Sehubungan Kementerian Pekerjaan Umum dan Perumahan Rakyat (Kemen PUPR) mengadakan Diskusi tentang Penyelenggaraan Rumah Umum dan Komersial pada Wilayah Jawa, Bali dan Nusa Tenggara yang mengambil tema “Penyederhanaan Perizinan dan Penyediaan Lahan Rumah Umum dan Komersial”, tanggal 25-27 November 2021, di Hotel Kokoon Banyuwangi Jatim, maka YLPK Jatim selain mengapresiasi kegiatan tersebut juga mengingatkan kepada pemerintah pusat maupun pemerintah daerah bahwa hasil diskusi tersebut jangan sampai membuka Perbuatan Melanggar Hukum (PMH) Para Developer Perumahan dan/atau Apartemen yang semakin Terstruktur dan Tersistem sehingga menimbulkan kerugian bagi masyarakat konsumen semakin massif.

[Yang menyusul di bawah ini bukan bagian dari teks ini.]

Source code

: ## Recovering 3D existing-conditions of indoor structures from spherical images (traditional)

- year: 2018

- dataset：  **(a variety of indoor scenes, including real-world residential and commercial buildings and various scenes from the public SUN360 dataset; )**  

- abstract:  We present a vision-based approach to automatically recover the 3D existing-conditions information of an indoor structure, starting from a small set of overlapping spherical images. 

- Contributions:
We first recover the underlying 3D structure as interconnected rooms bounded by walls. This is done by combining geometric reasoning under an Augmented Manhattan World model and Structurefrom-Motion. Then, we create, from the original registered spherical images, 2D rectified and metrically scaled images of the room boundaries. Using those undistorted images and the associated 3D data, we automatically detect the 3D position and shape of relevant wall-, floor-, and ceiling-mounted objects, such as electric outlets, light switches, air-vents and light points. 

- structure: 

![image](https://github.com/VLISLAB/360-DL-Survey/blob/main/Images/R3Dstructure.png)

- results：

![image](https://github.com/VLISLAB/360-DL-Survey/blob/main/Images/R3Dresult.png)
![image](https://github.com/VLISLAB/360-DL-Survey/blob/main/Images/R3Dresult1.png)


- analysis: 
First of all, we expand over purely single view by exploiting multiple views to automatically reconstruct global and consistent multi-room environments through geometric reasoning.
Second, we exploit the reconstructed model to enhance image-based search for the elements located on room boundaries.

Standar Pemasaran Minimal (SPM) bagi Perumahan yang belum dibangun berdasarkan UU Perumahan Pasal 42 ayat (1) s/d ayat 3, bahwa Pelaksana Pembangunan dalam memasarkan/mempromosikan/mengiklankan di media cetak maupun media elektronik wajib dengan cara memberikan informasi yang benar, jelas dan jujur kepada konsumen baik promosi itu melalui brosur/pamflet maupun baliho outdoor di jalan-jalan. SPM itu diatur dalam UU Perumahan Pasal 42 ayat (1) s/d ayat (3) itu menegaskan sebagai berikut:

Ayat (1)  Rumah tunggal, rumah deret, dan/atau rumah susun yang masih dalam tahap proses pembangunan dapat dipasarkan melalui sistem Perjanjian Pendahuluan Jual Beli (PPJB) sesuai dengan ketentuan peraturan perundang-undangan. Ayat (2)  menegaskan: Perjanjian Pendahuluan Jual Beli (PPJB) sebagaimana dimaksud pada ayat (1) dilakukan setelah memenuhi persyaratan kepastian atas:

  1. status pemilikan tanah;
  2. hal yang diperjanjikan;
  3. kepemilikan izin mendirikan bangunan induk;
  4. ketersediaan prasarana, sarana, dan utilitas umum; dan
  5. keterbangunan perumahan paling sedikit 20% (dua puluh persen).

Selanjutnya ayat (3)  menegaskan: Ketentuan lebih lanjut mengenai sistem Perjanjian Pendahuluan Jual Beli (PPJB) sebagaimana dimaksud pada ayat (1) diatur dengan Peraturan Menteri.

Sedangkan Standar Pemasaran Minimal (SPM) dalam Pemasaran Rumah Susun/Apartemen berdasarkan UU RI No. 20/2011 Tentang Rumah Susun (UU Rumah Susun) menegaskan: Dalam Pemasaran dan Jual Beli Rumah Susun, berdasarkan Pasal 42 UU Rumah Susun/Apartemen ayat (1) s/d ayat (3) menegaskan: Ayat (1)  Pelaku pembangunan dapat melakukan pemasaran sebelum pembangunan rumah susun dilaksanakan. Namun demikian, ayat (2)  mengatur: Dalam hal pemasaran dilakukan sebelum pembangunan rumah susun dilaksanakan sebagaimana dimaksud pada ayat (1), pelaku pembangunan sekurang-kurangnya harus memiliki:

  1. kepastian peruntukan ruang;
  2. kepastian hak atas tanah;
  3. kepastian status penguasaan rumah susun;
  4. perizinan pembangunan rumah susun; dan
  5. jaminan atas pembangunan rumah susun dari lembaga penjamin.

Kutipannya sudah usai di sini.